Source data
○ ○ ○ ○ ○

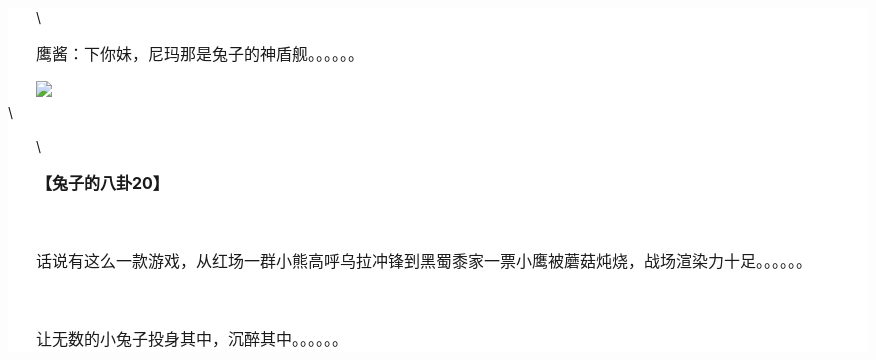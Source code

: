 <div align="left" style="text-indent: 21pt;">

\

</div>

<div align="left" style="text-indent: 21pt;">

<span style="line-height: 24px;"><span
style="font-size: 16px;">鹰酱：下你妹，尼玛那是兔子的神盾舰。。。。。。</span></span>

</div>

<div align="left" style="text-indent: 21pt;">

[![](http://s3.sinaimg.cn/mw690/516e180cgdcf370a956c2&690)](http://blog.photo.sina.com.cn/showpic.html#url=http://s3.sinaimg.cn/orignal/516e180cgdcf370a956c2)\
\

</div>

<div align="left" style="text-indent: 21pt;">

\

</div>

<div align="left" style="text-indent: 21pt;">

<span style="line-height: 24px;"><span
style="font-size: 16px;">**【兔子的八卦20】**</span></span>

</div>

<div align="left" style="text-indent: 21pt;">

<span style="line-height: 24px;"><span style="font-size: 16px;">\
</span></span>

</div>

<div align="left" style="text-indent: 21pt;">

<span style="line-height: 24px;"><span
style="font-size: 16px;">话说有这么一款游戏，从红场一群小熊高呼乌拉冲锋到黑蜀黍家一票小鹰被蘑菇炖烧，战场渲染力十足。。。。。。</span></span>

</div>

<div align="left" style="text-indent: 21pt;">

<span style="line-height: 24px;"><span style="font-size: 16px;">\
</span></span>

</div>

<div align="left" style="text-indent: 21pt;">

<span style="line-height: 24px;"><span
style="font-size: 16px;">让无数的小兔子投身其中，沉醉其中。。。。。。</span></span>

</div>

<div align="left" style="text-indent: 21pt;">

○ ○ ○ ○ ○

Retype the records above exactly, pictures omitted.

# SOLVED EXERCISE
Source code

: <div align="left" style="text-indent: 21pt;">

\

</div>

<div align="left" style="text-indent: 21pt;">

<span style="line-height: 24px;"><span
style="font-size: 16px;">鹰酱：下你妹，尼玛那是兔子的神盾舰。。。。。。</span></span>

</div>

<div align="left" style="text-indent: 21pt;">

[![](http://s3.sinaimg.cn/mw690/516e180cgdcf370a956c2&690)](http://blog.photo.sina.com.cn/showpic.html#url=http://s3.sinaimg.cn/orignal/516e180cgdcf370a956c2)\
\

</div>

<div align="left" style="text-indent: 21pt;">

\

</div>

<div align="left" style="text-indent: 21pt;">

<span style="line-height: 24px;"><span
style="font-size: 16px;">**【兔子的八卦20】**</span></span>

</div>

<div align="left" style="text-indent: 21pt;">

<span style="line-height: 24px;"><span style="font-size: 16px;">\
</span></span>

</div>

<div align="left" style="text-indent: 21pt;">

<span style="line-height: 24px;"><span
style="font-size: 16px;">话说有这么一款游戏，从红场一群小熊高呼乌拉冲锋到黑蜀黍家一票小鹰被蘑菇炖烧，战场渲染力十足。。。。。。</span></span>

</div>

<div align="left" style="text-indent: 21pt;">

<span style="line-height: 24px;"><span style="font-size: 16px;">\
</span></span>

</div>

<div align="left" style="text-indent: 21pt;">

<span style="line-height: 24px;"><span
style="font-size: 16px;">让无数的小兔子投身其中，沉醉其中。。。。。。</span></span>

</div>

<div align="left" style="text-indent: 21pt;">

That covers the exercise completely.